Il massimo della tecnologia per permettere ai veterinari di essere sempre più rapidi ed efficaci nella cura degli amici a quattro zampe. È questo l’obiettivo di un progetto da qualche anno inaugurato al dipartimento di medicina veterinaria del Cornell University College: un cane robot su cui esercitarsi.

L’animale meccanico, dalle fattezze esterne in tutto e per tutto simili a quelle di un vero cane, è dotato di un cuore motorizzato, di un impianto polmonare funzionante e di diversi organi perfettamente riprodotti. Capace di simulare arresti cardiaci e altri interventi d’urgenza sui quattro zampe, ogni esemplare costa all’incirca 25.000 dollari. Denaro ben speso, se si considera come serva per formare futuri veterinari senza agire direttamente su animali in vita, con tutti i rischi che comportano l’inesperienza e l’ansia di prestazione sulla loro salute.

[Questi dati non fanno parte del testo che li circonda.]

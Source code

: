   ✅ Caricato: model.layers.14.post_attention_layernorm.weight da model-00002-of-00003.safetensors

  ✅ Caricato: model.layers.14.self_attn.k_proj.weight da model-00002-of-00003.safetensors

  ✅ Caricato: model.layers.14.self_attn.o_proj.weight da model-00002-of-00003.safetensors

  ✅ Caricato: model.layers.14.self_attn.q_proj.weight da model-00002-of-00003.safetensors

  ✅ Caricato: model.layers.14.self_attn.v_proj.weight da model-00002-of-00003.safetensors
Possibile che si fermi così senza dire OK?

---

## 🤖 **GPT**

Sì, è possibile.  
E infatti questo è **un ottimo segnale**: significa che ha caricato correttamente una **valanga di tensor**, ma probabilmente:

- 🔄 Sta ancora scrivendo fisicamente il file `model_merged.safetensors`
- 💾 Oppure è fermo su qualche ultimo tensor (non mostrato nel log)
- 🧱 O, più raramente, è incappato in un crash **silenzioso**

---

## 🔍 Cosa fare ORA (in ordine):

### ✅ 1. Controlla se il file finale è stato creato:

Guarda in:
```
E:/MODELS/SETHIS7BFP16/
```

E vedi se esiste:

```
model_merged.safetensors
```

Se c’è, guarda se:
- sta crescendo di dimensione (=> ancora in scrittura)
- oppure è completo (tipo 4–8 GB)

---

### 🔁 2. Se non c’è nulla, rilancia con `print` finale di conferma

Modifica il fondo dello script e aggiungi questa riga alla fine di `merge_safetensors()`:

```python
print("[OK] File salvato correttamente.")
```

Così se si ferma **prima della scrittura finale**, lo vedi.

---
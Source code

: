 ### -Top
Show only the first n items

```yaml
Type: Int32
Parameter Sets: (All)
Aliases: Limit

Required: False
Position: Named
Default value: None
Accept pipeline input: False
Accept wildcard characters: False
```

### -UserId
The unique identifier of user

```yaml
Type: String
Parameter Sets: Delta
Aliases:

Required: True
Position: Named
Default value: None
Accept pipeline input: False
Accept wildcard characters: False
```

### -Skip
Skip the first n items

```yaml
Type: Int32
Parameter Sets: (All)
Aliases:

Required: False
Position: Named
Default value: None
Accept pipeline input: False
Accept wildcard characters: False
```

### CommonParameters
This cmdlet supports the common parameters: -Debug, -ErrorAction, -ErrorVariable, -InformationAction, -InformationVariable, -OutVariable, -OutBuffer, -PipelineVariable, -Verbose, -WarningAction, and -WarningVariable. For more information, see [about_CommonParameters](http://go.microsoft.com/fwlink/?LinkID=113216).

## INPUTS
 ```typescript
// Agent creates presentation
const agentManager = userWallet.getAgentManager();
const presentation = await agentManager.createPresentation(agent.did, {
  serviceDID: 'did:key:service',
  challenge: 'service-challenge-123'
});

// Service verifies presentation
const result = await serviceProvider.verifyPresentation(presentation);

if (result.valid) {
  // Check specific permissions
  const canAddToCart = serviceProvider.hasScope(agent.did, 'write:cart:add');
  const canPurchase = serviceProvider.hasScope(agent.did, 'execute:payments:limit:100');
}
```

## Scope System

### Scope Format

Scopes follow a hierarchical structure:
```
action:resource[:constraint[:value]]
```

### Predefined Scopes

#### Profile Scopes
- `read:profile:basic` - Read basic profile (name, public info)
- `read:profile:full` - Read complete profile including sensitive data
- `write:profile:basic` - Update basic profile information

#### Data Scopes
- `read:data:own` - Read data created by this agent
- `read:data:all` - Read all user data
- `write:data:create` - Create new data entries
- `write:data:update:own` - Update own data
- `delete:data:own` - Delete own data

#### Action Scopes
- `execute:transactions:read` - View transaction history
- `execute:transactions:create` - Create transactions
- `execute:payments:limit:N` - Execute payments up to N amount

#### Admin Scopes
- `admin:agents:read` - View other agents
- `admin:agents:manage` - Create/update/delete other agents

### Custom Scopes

Il progetto, già attivo da quattro anni, si espande oggi con un centro all’avanguardia per le simulazioni. Due sale d’emergenza equipaggiate con gli strumenti più innovativi sul mercato, due aule studio con feed dal vivo sulle operazioni, un’area per lo sviluppo e l’analisi di nuovi modelli. In futuro, arriveranno anche un gatto robotizzato e una nuova versione del suo compagno canino, capace di riprodurre ancora più fedelmente le condizioni di salute di un animale vero. Daniel Fletcher, professore associato di medicina d’urgenza e sviluppatore di questi robot, ha così commentato:

Simili simulatori sono stati utilizzati per decenni per formare medici per l’uomo. L’idea è unire l’apprendimento preclinico con l’effettiva esperienza clinica, permettendo agli studenti di applicare quanto imparato in un ambiente sicuro. Il nuovo centro apre molte nuove possibilità su cui lavorare.

Il focus, infine, è ovviamente sulle emergenze e sul pronto soccorso: la simulazione prevede che in massimo 10 minuti gli studenti ipotizzino il malore dell’animale, per poi intervenire prontamente per ridurre il rischio di un esito tragico.